La vida de Vero es así. Ya no tiene tiempo completo para dedicarse al deporte. “Ahora me cuesta hacer bien todo. A la mañana tengo dos horas de preparación física, vuelvo a casa y no me puedo bañar cuando quiero, no puedo comer lo que quiero y no puedo dormir la siesta como antes. Pero si no duermo un poco, al otro día me duele todo el cuerpo”, señala. Sin embargo, tras el nacimiento de Elena, afirma convencida que se sintió “cumplida” porque “no sabía que quería ser mamá hasta que llegaron los hijos”. Tanto se mezcla su rol de madre y deportista de alto rendimiento que en Toronto 2015 le cambió los pañales a Elena con la medalla colgada y las lágrimas de emoción que aún marcaban surcos en su rostro.

-¿Es más sencillo tener una pareja que practique el mismo deporte?

-Sí, de hecho muchas parejas anteriores se terminaron por los celos de los viajes o por el poco tiempo que podía dedicarles. Yo entrenaba sola, hacía mi vida, tenía mis horarios. Si empezás a desarmar tu rutina perdés todo. Los viajes y los cambios de humor te los llevás a casa, si tenés un mal entrenamiento estás de mal humor en tu casa. En cambio, compartirlo con Daniel, que ahora es mi entrenador, nos facilita la vida familiar.

-¿Cómo es en Canadá el apoyo a los deportistas?

-En cuanto al racquetball, hay menos apoyo. La plata que recibís es menor. En su momento yo cobraba 1500 dólares por mes. Con esa plata pagás los 3 torneos obligatorios para jugar en la selección a modo de selectivo. Además, tenés que hacer 10 torneos al año de tu provincia y todo eso lo cubrís con tu beca. Entonces, la plata la gastás y no podés vivir con eso. Tenés que trabajar para vivir. Lo hacía full time como preparadora física y, después, entrenaba para poder competir.

-Y acá, en la Argentina, ¿qué sentiste con la posibilidad latente que esgrimió el Gobierno nacional de hacer recortes al Ente Nacional de Alto Rendimiento Deportivo (ENARD)?

-Me preocupó un poco porque es muy sano y necesario para un país que se proteja a los deportistas. Si se cortaba [el apoyo a los deportistas] hace uno a dos años, este predio no lo hubiésemos tenido. Por eso, nos preocupamos tanto y nos pusimos en alerta hasta que se solucionó.

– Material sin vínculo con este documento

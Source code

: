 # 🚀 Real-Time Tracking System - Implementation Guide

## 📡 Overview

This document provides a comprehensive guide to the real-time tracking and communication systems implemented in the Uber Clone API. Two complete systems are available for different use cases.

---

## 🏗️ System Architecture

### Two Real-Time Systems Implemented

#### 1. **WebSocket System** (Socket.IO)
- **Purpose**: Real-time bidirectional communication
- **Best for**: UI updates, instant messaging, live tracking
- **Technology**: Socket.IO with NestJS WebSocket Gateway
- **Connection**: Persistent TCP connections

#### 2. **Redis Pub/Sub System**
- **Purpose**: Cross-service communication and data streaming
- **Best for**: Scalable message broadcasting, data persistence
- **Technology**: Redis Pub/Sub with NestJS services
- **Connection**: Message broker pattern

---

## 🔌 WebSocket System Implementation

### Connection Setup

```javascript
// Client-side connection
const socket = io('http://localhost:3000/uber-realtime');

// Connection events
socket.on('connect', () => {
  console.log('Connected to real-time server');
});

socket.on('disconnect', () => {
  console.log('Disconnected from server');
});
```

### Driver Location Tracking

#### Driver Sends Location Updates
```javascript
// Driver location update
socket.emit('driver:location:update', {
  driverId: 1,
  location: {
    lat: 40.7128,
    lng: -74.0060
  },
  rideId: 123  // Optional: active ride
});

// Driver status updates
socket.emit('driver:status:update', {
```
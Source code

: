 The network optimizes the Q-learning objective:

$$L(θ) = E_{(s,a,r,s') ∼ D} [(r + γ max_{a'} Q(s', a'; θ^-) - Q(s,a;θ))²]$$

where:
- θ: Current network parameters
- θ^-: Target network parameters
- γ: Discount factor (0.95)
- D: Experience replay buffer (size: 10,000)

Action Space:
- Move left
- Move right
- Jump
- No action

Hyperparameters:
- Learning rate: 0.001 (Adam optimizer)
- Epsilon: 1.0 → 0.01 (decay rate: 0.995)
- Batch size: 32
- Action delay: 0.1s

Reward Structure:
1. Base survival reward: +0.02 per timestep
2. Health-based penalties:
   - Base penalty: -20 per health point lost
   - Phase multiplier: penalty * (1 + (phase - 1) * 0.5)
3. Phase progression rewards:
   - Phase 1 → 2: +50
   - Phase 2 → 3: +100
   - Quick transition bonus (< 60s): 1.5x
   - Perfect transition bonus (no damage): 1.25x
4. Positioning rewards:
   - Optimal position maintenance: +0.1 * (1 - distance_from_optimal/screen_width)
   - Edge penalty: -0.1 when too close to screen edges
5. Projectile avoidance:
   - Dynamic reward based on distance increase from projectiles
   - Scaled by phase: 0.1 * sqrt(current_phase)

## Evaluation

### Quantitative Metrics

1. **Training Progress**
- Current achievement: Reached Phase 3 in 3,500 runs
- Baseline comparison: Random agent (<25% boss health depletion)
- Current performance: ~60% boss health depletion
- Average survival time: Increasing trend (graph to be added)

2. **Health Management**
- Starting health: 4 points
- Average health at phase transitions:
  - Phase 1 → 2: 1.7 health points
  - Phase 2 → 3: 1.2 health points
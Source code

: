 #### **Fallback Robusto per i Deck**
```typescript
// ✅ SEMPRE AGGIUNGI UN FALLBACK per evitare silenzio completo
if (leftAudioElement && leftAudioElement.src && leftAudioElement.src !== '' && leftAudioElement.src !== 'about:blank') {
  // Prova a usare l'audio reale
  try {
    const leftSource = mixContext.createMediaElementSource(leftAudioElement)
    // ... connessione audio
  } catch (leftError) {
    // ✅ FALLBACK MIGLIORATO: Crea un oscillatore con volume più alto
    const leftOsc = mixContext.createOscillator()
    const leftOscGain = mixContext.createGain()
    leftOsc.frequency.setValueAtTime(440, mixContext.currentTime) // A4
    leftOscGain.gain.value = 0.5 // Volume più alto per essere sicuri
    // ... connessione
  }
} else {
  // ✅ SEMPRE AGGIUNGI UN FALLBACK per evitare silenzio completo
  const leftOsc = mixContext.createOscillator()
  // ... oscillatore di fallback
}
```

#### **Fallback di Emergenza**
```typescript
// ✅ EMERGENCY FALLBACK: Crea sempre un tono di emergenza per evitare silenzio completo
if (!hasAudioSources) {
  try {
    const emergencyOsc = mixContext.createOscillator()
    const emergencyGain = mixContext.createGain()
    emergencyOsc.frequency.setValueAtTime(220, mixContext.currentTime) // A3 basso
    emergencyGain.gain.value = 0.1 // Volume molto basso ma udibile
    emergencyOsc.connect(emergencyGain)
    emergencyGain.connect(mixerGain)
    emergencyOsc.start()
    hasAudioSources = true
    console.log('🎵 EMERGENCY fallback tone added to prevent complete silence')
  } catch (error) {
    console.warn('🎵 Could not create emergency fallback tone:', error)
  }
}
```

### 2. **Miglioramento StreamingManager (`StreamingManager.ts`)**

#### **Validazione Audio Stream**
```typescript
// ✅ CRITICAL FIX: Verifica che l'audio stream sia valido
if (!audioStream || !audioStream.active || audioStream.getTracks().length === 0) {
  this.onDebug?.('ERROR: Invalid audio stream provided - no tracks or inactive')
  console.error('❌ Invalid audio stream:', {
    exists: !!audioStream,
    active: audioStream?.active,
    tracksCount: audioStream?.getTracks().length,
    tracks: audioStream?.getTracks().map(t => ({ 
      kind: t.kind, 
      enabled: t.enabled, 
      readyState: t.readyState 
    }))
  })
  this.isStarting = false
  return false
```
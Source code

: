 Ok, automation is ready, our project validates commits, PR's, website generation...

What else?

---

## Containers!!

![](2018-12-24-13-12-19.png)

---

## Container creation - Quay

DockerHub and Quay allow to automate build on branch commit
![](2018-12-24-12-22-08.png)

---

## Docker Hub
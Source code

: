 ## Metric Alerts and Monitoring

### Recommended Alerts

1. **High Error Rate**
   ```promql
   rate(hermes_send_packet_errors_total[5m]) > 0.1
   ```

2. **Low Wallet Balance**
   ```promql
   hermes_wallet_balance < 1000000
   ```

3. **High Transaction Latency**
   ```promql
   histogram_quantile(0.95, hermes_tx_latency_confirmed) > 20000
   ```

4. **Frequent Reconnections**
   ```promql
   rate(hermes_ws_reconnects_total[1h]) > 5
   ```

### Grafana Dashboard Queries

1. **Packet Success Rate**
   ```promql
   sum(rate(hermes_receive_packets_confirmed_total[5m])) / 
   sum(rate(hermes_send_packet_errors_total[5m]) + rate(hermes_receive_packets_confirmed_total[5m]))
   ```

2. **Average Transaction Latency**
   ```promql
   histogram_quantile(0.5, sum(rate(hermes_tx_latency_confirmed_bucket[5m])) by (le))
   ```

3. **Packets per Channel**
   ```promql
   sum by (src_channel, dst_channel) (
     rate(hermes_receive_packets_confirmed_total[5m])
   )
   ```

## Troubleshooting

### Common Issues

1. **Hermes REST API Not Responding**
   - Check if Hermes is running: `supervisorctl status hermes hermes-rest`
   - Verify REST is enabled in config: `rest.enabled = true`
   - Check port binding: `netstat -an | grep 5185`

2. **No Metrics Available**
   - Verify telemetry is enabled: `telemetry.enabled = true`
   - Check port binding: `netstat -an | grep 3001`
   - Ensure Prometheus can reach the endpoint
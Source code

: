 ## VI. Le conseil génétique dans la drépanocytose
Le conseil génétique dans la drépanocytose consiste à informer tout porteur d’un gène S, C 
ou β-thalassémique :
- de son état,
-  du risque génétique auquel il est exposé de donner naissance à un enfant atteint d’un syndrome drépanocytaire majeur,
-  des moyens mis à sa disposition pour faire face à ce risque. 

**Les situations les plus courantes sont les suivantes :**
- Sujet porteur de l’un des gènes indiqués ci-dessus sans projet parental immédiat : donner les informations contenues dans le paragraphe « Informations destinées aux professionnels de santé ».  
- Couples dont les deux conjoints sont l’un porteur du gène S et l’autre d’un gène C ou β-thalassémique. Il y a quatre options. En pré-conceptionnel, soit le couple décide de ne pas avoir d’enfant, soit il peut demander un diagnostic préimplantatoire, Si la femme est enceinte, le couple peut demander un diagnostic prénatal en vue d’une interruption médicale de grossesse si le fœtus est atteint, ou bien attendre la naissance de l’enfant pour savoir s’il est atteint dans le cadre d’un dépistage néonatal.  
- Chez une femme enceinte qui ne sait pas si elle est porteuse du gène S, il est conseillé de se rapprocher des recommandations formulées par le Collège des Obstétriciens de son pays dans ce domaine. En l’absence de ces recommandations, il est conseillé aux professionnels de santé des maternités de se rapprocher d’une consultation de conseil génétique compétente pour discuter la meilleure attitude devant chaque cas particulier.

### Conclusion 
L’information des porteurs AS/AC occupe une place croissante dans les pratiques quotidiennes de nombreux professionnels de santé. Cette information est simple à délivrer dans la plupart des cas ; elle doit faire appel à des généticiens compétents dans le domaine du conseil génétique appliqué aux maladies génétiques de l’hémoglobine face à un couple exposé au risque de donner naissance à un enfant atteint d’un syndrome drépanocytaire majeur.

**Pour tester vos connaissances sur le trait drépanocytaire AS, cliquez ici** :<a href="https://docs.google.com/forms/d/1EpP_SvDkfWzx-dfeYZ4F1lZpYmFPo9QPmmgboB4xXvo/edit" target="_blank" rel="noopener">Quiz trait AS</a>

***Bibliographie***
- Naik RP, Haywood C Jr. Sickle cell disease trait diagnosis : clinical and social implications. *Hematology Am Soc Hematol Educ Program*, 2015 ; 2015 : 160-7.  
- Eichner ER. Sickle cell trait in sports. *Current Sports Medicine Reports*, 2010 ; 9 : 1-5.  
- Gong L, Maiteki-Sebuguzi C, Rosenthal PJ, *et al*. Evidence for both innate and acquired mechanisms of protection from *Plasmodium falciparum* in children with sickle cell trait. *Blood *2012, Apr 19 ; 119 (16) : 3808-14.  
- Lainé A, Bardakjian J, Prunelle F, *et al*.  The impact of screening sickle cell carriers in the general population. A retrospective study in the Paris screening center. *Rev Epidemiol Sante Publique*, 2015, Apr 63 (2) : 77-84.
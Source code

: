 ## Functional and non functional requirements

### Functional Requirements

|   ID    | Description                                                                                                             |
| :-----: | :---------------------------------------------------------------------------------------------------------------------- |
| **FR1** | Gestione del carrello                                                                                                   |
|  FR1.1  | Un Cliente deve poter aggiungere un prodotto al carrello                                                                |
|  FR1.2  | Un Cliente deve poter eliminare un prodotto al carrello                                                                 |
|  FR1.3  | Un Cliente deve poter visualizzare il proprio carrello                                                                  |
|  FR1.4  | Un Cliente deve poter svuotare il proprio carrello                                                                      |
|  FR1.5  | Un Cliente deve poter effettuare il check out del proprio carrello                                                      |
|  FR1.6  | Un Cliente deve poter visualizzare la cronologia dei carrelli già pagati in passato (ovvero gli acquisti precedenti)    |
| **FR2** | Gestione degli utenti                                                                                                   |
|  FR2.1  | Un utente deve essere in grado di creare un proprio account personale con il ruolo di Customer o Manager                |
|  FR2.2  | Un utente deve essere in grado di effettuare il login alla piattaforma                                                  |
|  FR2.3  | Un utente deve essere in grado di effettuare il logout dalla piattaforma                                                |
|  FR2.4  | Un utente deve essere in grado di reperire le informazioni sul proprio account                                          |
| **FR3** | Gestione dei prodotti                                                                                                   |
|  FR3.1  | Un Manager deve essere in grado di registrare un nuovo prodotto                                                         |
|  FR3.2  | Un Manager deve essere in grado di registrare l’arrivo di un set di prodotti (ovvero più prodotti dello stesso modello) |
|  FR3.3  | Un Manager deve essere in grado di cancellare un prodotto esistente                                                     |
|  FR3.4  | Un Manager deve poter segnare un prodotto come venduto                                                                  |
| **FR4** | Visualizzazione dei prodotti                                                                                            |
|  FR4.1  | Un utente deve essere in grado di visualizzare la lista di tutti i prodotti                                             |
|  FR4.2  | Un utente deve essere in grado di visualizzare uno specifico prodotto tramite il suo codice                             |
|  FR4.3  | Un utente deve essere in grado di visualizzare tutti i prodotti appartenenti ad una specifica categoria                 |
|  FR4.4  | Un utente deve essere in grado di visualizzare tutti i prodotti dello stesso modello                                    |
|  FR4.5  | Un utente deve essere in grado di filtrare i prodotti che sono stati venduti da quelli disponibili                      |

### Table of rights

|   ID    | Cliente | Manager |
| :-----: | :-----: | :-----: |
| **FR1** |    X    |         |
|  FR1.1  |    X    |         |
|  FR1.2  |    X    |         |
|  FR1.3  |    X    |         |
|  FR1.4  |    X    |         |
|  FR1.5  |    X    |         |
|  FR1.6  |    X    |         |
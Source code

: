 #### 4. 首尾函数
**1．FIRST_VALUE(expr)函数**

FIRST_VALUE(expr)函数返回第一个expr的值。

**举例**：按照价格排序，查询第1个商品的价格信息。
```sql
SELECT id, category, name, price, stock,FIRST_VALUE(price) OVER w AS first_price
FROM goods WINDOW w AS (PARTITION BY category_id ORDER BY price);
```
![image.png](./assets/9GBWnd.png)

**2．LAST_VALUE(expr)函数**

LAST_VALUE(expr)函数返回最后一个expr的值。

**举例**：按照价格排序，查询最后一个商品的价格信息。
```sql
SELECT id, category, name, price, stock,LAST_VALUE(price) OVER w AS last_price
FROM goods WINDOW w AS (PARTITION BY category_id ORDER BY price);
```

 -¿Tenés amigos afuera del racquetball?

-Sí, muchos. Es lo que salva mi pareja. Es la gente que te apoya. Cuando nacieron mis mellizos, en el grupo de Whatsapp de mis amigas de Ferro se rotaban para darme una mano. En Canadá, la gente no puede o no quiere hacer eso. Tampoco se me pasaría por la cabeza pedirlo. Somos muy diferentes.

-Entonces, ¿el argentino es lo contrario en actitud a un canadiense?

-A un canadiense de la parte inglesa sí. Ustedes son calor, ellos son fríos. Allá, si no te invitan, nadie se mete en tu vida. Cuando nació Elena, invité a mi mamá a venir y ella me decía “cómo me voy a meter en tu casa en un momento tan delicado, voy después cuando sea más grande”.

-¿Qué te dice la palabra felicidad? ¿Es algo que encontraste acá?

-¡Qué pregunta! La felicidad es una búsqueda diaria y acá la tengo. Es encontrar a la gente que me hace bien en la vida y que me ayuda a tomar las mejores decisiones, a rodearme de personas positivas. Si bien estoy lejos de mi familia, cada mañana cuando desayuno lo hago hablando con mamá por teléfono. Con ella hablamos en francés. Me hago mi café con tostadas y hablamos un buen rato. Ellos me apoyaron siempre. Mi mamá me dice que me prefiere lejos y feliz, a vivir al lado de ella como vecina y ser infeliz. Y tiene razón. Y eso me alivia todas las decisiones que fui tomando a lo largo de mi vida.

Tan argentina se ve Vero que el asado y las achuras, la milanesa a la napolitana y el mate la cautivaron desde el primer día. “Si pudiera comería milanesas a la napolitana todos los días, pero me tengo que cuidar. El mate, todos los días”, dice entre risas y afirma: “Hasta ahora venirme a la Argentina fue la mejor decisión de mi vida. Hay que ver cómo termina la historia. Acá tengo a mis hijos, a mi esposo y a mis amigos. Más no puedo pedir”.